Stored dataset items

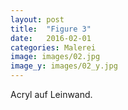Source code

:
 ```yaml
---
layout: post
title:  "Figure 3"
date:   2016-02-01
categories: Malerei
image: images/02.jpg
image_y: images/02_y.jpg
---
```

Acryl auf Leinwand.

— Brief —
Write out each line of the data exactly; the images should be left out.

— Response below —
Source code

:
 ```yaml
---
layout: post
title:  "Figure 3"
date:   2016-02-01
categories: Malerei
image: images/02.jpg
image_y: images/02_y.jpg
---
```

Acryl auf Leinwand.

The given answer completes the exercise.